Chapter 3: Mara』s Tale
The ceremony was to start in two hours, and Mara was not yet
dressed. She ran her mother』s words through her head and paced about the room.
She imagined the entire town of Ambrose, watching her with their piercing,
judging eyes. Then she remembered Graham, holding her hand the night before and
telling her that none of that mattered.
The Hunter family was cut from the right mold. Blond haired and
blue-eyed, they were handsomer versions of the rest of the townsfolk, Mayor
Hunter with the exact broad shoulders and thoughtful countenance that one would
desire from a politician, and his wife a high-cheeked, wide-smiled woman who
looked dazzling on his arm without drawing too much attention away from
himself. Their son Graham, with his kind eyes, strong jawline, and spanking new
law degree, was exactly what anyone hoped or expected the son of his parents
would be.
Mara hadn』t noticed. Sitting at a table with his mother and
father that first day, the collar of his shirt crisp and bright, Graham Hunter
was to her as just another person in the town, another person she would have to
charm.
Ever since she started school at the age of eight, Mara had been
fighting against her mother』s reputation and her strange face. She was the
first new student the elementary school had seen in its memory, and for the
first few days she was a celebrity. The other children gathered around her at
lunch and recess, touching her hair, stroking her arms, asking her to teach
them small phrases in Chinese. Then the rumors started. Parents pulled their
children aside in their bedrooms, warning them—sometimes forbidding
them—against mingling with the new girl. They had seen mother about town,
perpetually shrouded in her long black coat, with her mouth in an unflinching
frown and her cold eyes pointed straight ahead. They had seen the dilapidated
house she had moved into, which must have been infested with mice and bats. Who
knew what these strangers were, what they became behind closed doors.

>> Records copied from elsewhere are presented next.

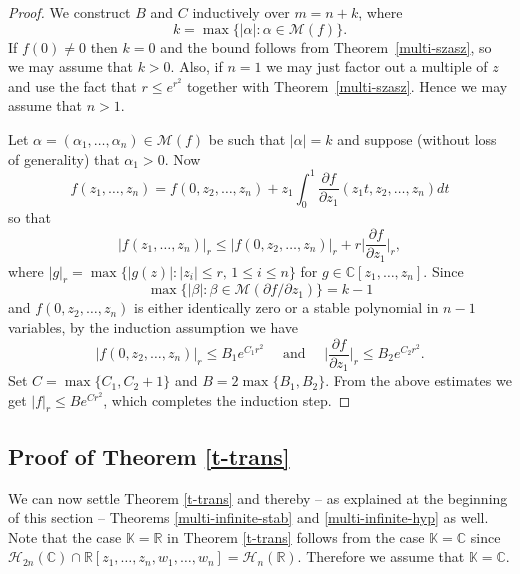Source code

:\documentclass[10pt,reqno]{amsart}
\theoremstyle{plain}
\theoremstyle{definition}
\theoremstyle{remark}
\numberwithin{equation}{section}
\newcommand{\HH}{\mathcal{H}}
\newcommand{\MM}{\mathcal{M}}
\newcommand{\RR}{\mathbb{R}}
\newcommand{\CC}{\mathbb{C}}
\newcommand{\KK}{\mathbb{K}}
\begin{document}
\begin{proof}
We construct $B$ and $C$ inductively over $m=n+k$, where 
$$
k=\max\{|\alpha| : \alpha \in \MM(f)\}.
$$  
If $f(0) \neq 0$ then $k=0$ and the bound follows from 
Theorem~\ref{multi-szasz}, so we may assume that $k>0$. 
Also, if $n=1$ we may just factor out a multiple of $z$ and use the fact 
that $r \leq e^{r^2}$ together with Theorem~\ref{multi-szasz}.  
Hence we may assume that $n>1$. 

Let $\alpha=(\alpha_1,\ldots,\alpha_n)\in
\MM(f)$ be such that $|\alpha|=k$ and suppose (without loss of generality)
that $\alpha_1>0$. Now 
$$
f(z_1,\ldots, z_n) = f(0,z_2,\ldots, z_n)
+ z_1\int_0^1 \frac {\partial f}{\partial z_1}(z_1t, z_2, \ldots, z_n) dt
$$
so that  
$$
|f(z_1,\ldots, z_n)|_r \leq |f(0,z_2,\ldots,z_n)|_r 
+ r \Big|\frac {\partial f}{\partial z_1}\Big|_r,
$$
where $|g|_r = \max \Big\{ |g(z)| : |z_i| \leq r,\, 1\leq i \leq n\Big\}$ for
$g\in\CC[z_1,\ldots, z_n]$. Since 
$$\max\{|\beta| : \beta\in \MM(\partial f/\partial z_1)\}= k-1$$
and $f(0,z_2,\ldots,z_n)$ is either identically zero or a stable polynomial 
in $n-1$ variables, by the induction assumption we have 
$$
|f(0,z_2,\ldots,z_n)|_r \leq B_1e^{C_1r^2} \quad \mbox{ and } \quad  
\Big|\frac {\partial f}{\partial z_1}\Big|_r \leq B_2e^{C_2r^2}.
$$
Set $C=\max\{C_1, C_2+1\}$ and $B=2\max\{B_1, B_2\}$. 
From the above estimates we get 
$|f|_r \leq  B e^{Cr^2}$, which completes the induction step. 
\end{proof}

\subsection{Proof of Theorem \ref{t-trans}}\label{ss-83}

We can now settle Theorem \ref{t-trans} and thereby -- as explained at the
beginning of this section -- Theorems \ref{multi-infinite-stab} and 
\ref{multi-infinite-hyp} as well. Note that the case $\KK=\RR$ in Theorem \ref{t-trans} follows from the case $\KK=\CC$ since $\HH_{2n}(\CC) \cap \RR[z_1,\ldots, z_n, w_1,\ldots, w_n]= \HH_n(\RR)$. Therefore we assume that $\KK=\CC$. 
\end{document}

Mara did all she could to blend in. She smiled and greeted the
other children with friendly words, wore her school uniform tucked in and
ironed in the exact manner of everyone else, and was sure to participate
enthusiastically in events around town. Gradually the town became less wary of
her, and as her sisters grew up they were cautiously accepted too, though
everyone still kept their distance from Fa.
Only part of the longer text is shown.